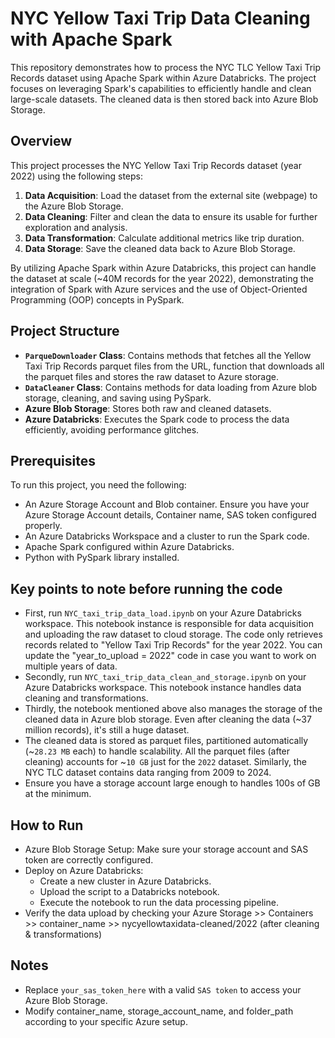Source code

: # NYC Yellow Taxi Trip Data Cleaning with Apache Spark

This repository demonstrates how to process the NYC TLC Yellow Taxi Trip Records dataset using Apache Spark within Azure Databricks. The project focuses on leveraging Spark's capabilities to efficiently handle and clean large-scale datasets. The cleaned data is then stored back into Azure Blob Storage.

## Overview

This project processes the NYC Yellow Taxi Trip Records dataset (year 2022) using the following steps:

1. **Data Acquisition**: Load the dataset from the external site (webpage) to the Azure Blob Storage.
2. **Data Cleaning**: Filter and clean the data to ensure its usable for further exploration and analysis.
3. **Data Transformation**: Calculate additional metrics like trip duration.
4. **Data Storage**: Save the cleaned data back to Azure Blob Storage.

By utilizing Apache Spark within Azure Databricks, this project can handle the dataset at scale (~40M records for the year 2022), demonstrating the integration of Spark with Azure services and the use of Object-Oriented Programming (OOP) concepts in PySpark.

## Project Structure

- **`ParqueDownloader` Class**: Contains methods that fetches all the Yellow Taxi Trip Records parquet files from the URL, function that downloads all the parquet files and stores the raw dataset to Azure storage.
- **`DataCleaner` Class**: Contains methods for data loading from Azure blob storage, cleaning, and saving using PySpark.
- **Azure Blob Storage**: Stores both raw and cleaned datasets.
- **Azure Databricks**: Executes the Spark code to process the data efficiently, avoiding performance glitches.

## Prerequisites

To run this project, you need the following:

- An Azure Storage Account and Blob container. Ensure you have your Azure Storage Account details, Container name, SAS token configured properly.
- An Azure Databricks Workspace and a cluster to run the Spark code.
- Apache Spark configured within Azure Databricks.
- Python with PySpark library installed.

## Key points to note before running the code 
- First, run `NYC_taxi_trip_data_load.ipynb` on your Azure Databricks workspace. This notebook instance is responsible for data acquisition and uploading the raw dataset to cloud storage.
The code only retrieves records related to "Yellow Taxi Trip Records" for the year 2022. You can update the "year_to_upload = 2022" code in case you want to work on multiple years of data.
- Secondly, run `NYC_taxi_trip_data_clean_and_storage.ipynb` on your Azure Databricks workspace. This notebook instance handles data cleaning and transformations.
- Thirdly, the notebook mentioned above also manages the storage of the cleaned data in Azure blob storage. Even after cleaning the data (~37 million records), it's still a huge dataset.
- The cleaned data is stored as parquet files, partitioned automatically (~`28.23 MB` each) to handle scalability. All the parquet files (after cleaning) accounts for ~`10 GB` just for the `2022` dataset. Similarly, the NYC TLC dataset contains data ranging from 2009 to 2024.
- Ensure you have a storage account large enough to handles 100s of GB at the minimum.

## How to Run
- Azure Blob Storage Setup: Make sure your storage account and SAS token are correctly configured.
- Deploy on Azure Databricks:
  - Create a new cluster in Azure Databricks.
  - Upload the script to a Databricks notebook.
  - Execute the notebook to run the data processing pipeline.
- Verify the data upload by checking your Azure Storage >> Containers >> container_name >> nycyellowtaxidata-cleaned/2022 (after cleaning & transformations)

## Notes
- Replace `your_sas_token_here` with a valid `SAS token` to access your Azure Blob Storage.
- Modify container_name, storage_account_name, and folder_path according to your specific Azure setup.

+++++

> _What to produce_: Whenever the string "datasets" shows up in a line of the records, copy that line.

> _Response area_:
This repository demonstrates how to process the NYC TLC Yellow Taxi Trip Records dataset using Apache Spark within Azure Databricks. The project focuses on leveraging Spark's capabilities to efficiently handle and clean large-scale datasets. The cleaned data is then stored back into Azure Blob Storage.
- **Azure Blob Storage**: Stores both raw and cleaned datasets.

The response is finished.